>>

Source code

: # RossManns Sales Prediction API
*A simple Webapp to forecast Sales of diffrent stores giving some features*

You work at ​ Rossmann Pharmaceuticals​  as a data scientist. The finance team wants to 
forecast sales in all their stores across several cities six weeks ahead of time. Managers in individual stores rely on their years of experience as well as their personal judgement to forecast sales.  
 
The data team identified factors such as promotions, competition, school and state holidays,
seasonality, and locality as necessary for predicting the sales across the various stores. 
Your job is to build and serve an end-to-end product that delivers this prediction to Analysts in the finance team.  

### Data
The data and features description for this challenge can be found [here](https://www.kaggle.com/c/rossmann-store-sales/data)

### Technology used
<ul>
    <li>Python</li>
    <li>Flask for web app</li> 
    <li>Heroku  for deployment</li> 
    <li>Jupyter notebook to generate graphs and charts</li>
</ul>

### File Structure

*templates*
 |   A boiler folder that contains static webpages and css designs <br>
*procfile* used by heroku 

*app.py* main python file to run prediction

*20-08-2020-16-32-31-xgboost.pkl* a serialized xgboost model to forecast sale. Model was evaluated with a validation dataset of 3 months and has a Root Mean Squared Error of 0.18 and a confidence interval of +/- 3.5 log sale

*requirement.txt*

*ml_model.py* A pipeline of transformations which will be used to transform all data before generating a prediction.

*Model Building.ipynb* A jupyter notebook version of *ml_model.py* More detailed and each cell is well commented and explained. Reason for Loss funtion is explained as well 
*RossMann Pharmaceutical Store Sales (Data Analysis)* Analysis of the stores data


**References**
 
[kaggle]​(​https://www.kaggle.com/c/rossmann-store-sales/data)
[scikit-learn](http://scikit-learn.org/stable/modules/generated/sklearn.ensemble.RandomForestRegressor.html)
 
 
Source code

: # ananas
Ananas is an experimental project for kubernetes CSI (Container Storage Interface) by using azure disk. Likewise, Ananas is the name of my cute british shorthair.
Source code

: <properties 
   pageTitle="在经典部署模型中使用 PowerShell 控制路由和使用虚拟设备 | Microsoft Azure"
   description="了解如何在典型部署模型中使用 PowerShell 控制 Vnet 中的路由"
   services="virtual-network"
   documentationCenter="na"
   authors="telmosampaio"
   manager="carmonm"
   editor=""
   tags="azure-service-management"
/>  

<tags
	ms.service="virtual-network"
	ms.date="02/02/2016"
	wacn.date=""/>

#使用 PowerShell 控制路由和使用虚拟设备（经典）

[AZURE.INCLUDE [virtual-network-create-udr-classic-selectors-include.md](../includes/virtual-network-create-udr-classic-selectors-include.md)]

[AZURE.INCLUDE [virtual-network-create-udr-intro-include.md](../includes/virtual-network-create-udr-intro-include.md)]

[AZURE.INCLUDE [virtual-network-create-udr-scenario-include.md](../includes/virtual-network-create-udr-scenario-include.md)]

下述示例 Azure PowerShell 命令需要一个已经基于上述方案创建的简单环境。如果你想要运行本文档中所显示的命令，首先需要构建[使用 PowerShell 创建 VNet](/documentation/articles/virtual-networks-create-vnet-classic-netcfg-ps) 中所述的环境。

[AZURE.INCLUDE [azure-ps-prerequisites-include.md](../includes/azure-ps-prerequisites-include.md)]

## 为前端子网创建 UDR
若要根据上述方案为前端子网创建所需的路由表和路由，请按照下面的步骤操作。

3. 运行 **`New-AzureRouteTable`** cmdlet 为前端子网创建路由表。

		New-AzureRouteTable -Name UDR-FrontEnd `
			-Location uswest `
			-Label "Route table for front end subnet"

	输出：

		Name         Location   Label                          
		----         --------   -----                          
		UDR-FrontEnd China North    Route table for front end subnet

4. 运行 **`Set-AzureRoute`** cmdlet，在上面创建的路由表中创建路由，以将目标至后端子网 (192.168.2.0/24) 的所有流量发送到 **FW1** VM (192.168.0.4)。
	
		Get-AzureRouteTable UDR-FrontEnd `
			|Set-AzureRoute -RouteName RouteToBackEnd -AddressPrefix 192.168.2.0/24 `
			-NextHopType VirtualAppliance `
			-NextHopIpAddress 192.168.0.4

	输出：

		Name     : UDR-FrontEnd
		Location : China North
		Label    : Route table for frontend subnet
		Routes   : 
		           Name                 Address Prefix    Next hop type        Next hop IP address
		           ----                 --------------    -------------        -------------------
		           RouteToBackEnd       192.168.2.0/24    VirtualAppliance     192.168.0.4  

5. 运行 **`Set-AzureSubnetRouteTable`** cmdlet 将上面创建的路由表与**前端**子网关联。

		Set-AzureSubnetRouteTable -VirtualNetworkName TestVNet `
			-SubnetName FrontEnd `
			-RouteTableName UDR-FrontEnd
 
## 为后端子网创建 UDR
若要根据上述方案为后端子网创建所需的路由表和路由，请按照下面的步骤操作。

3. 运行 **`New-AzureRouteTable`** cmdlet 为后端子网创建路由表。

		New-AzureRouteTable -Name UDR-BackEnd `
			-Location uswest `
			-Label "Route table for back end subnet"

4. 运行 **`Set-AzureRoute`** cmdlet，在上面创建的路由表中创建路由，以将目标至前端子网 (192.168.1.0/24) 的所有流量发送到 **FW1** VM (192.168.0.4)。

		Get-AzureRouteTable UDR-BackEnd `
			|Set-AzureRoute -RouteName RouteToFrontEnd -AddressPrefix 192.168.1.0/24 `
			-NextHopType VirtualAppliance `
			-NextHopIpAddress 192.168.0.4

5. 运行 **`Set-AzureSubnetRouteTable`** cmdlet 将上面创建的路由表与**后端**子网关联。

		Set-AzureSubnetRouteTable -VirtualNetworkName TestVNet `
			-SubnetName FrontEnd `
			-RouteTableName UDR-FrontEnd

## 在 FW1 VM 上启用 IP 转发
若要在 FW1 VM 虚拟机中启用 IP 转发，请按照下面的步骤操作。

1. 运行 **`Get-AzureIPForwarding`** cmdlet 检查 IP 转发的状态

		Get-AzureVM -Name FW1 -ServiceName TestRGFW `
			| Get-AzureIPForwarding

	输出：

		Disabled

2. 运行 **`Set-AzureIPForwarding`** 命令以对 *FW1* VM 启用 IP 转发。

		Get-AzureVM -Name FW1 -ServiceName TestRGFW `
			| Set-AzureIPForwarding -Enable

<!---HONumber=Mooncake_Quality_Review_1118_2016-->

<<

### Work item
All lines holding the word "features" must be copied from the data.

### Answer to this problem
*A simple Webapp to forecast Sales of diffrent stores giving some features*
The data and features description for this challenge can be found [here](https://www.kaggle.com/c/rossmann-store-sales/data)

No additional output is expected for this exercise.